↓

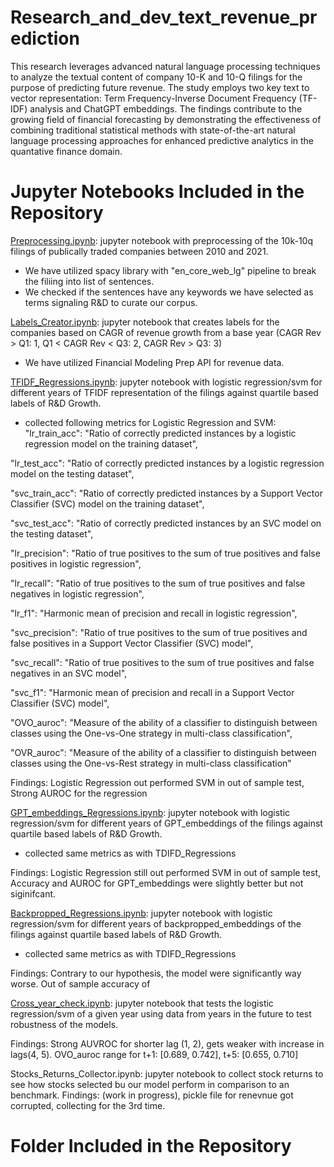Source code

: # Research_and_dev_text_revenue_prediction
This research leverages advanced natural language processing techniques to analyze the textual content of company 10-K and 10-Q filings for the purpose of predicting future revenue. The study employs two key text to vector representation: Term Frequency-Inverse Document Frequency (TF-IDF) analysis and ChatGPT embeddings. The findings contribute to the growing field of financial forecasting by demonstrating the effectiveness of combining traditional statistical methods with state-of-the-art natural language processing approaches for enhanced predictive analytics in the quantative finance domain.

# Jupyter Notebooks Included in the Repository
[Preprocessing.ipynb](Preprocessing.ipynb): jupyter notebook with preprocessing of the 10k-10q filings of publically traded companies between 2010 and 2021.
- We have utilized spacy library with "en_core_web_lg" pipeline to break the filiing into list of sentences.
- We checked if the sentences have any keywords we have selected as terms signaling R&D to curate our corpus.

[Labels_Creator.ipynb](Labels_Creator.ipynb): jupyter notebook that creates labels for the companies based on CAGR of revenue growth from a base year 
(CAGR Rev > Q1: 1,  Q1 < CAGR Rev < Q3: 2, CAGR Rev > Q3: 3)
- We have utilized Financial Modeling Prep API for revenue data.

[TFIDF_Regressions.ipynb](TFIDF_Regressions.ipynb): jupyter notebook with logistic regression/svm for different years of TFIDF representation of the filings against quartile based labels of R&D Growth.
- collected following metrics for Logistic Regression and SVM:
"lr_train_acc": "Ratio of correctly predicted instances by a logistic regression model on the training dataset",

"lr_test_acc": "Ratio of correctly predicted instances by a logistic regression model on the testing dataset",

"svc_train_acc": "Ratio of correctly predicted instances by a Support Vector Classifier (SVC) model on the training dataset",

"svc_test_acc": "Ratio of correctly predicted instances by an SVC model on the testing dataset",

"lr_precision": "Ratio of true positives to the sum of true positives and false positives in logistic regression",

"lr_recall": "Ratio of true positives to the sum of true positives and false negatives in logistic regression",

"lr_f1": "Harmonic mean of precision and recall in logistic regression",

"svc_precision": "Ratio of true positives to the sum of true positives and false positives in a Support Vector Classifier (SVC) model",

"svc_recall": "Ratio of true positives to the sum of true positives and false negatives in an SVC model",

"svc_f1": "Harmonic mean of precision and recall in a Support Vector Classifier (SVC) model",

"OVO_auroc": "Measure of the ability of a classifier to distinguish between classes using the One-vs-One strategy in multi-class classification",

"OVR_auroc": "Measure of the ability of a classifier to distinguish between classes using the One-vs-Rest strategy in multi-class classification"


Findings: Logistic Regression out performed SVM in out of sample test, Strong AUROC for the regression

[GPT_embeddings_Regressions.ipynb](GPT_embeddings_Regressions.ipynb): jupyter notebook with logistic regression/svm for different years of GPT_embeddings of the filings against quartile based labels of R&D Growth.
- collected same metrics as with TDIFD_Regressions

Findings: Logistic Regression still out performed SVM in out of sample test, Accuracy and AUROC for GPT_embeddings were slightly better but not siginifcant.

[Backpropped_Regressions.ipynb](Backpropped_Regression.ipynb): jupyter notebook with logistic regression/svm for different years of backpropped_embeddings of the filings against quartile based labels of R&D Growth.
- collected same metrics as with TDIFD_Regressions

Findings: Contrary to our hypothesis, the model were significantly way worse. Out of sample accuracy of 

[Cross_year_check.ipynb](Cross_Year_Check.ipynb): jupyter notebook that tests the logistic regression/svm of a given year using data from years in the future to test robustness of the models.

Findings: Strong AUVROC for shorter lag (1, 2), gets weaker with increase in lags(4, 5). OVO_auroc range for t+1: [0.689, 0.742], t+5: [0.655, 0.710]

Stocks_Returns_Collector.ipynb: jupyter notebook to collect stock returns to see how stocks selected bu our model perform in comparison to an benchmark.
Findings: (work in progress), pickle file for renevnue got corrupted, collecting for the 3rd time.

# Folder Included in the Repository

↑

• [What this task involves]: Using the entries above, repeat only the lines from the one containing "(CAGR Rev >" through the one containing "recall in logistic", end lines included.

• [Task output]:
(CAGR Rev > Q1: 1,  Q1 < CAGR Rev < Q3: 2, CAGR Rev > Q3: 3)
- We have utilized Financial Modeling Prep API for revenue data.

[TFIDF_Regressions.ipynb](TFIDF_Regressions.ipynb): jupyter notebook with logistic regression/svm for different years of TFIDF representation of the filings against quartile based labels of R&D Growth.
- collected following metrics for Logistic Regression and SVM:
"lr_train_acc": "Ratio of correctly predicted instances by a logistic regression model on the training dataset",

"lr_test_acc": "Ratio of correctly predicted instances by a logistic regression model on the testing dataset",

"svc_train_acc": "Ratio of correctly predicted instances by a Support Vector Classifier (SVC) model on the training dataset",

"svc_test_acc": "Ratio of correctly predicted instances by an SVC model on the testing dataset",

"lr_precision": "Ratio of true positives to the sum of true positives and false positives in logistic regression",

"lr_recall": "Ratio of true positives to the sum of true positives and false negatives in logistic regression",

"lr_f1": "Harmonic mean of precision and recall in logistic regression",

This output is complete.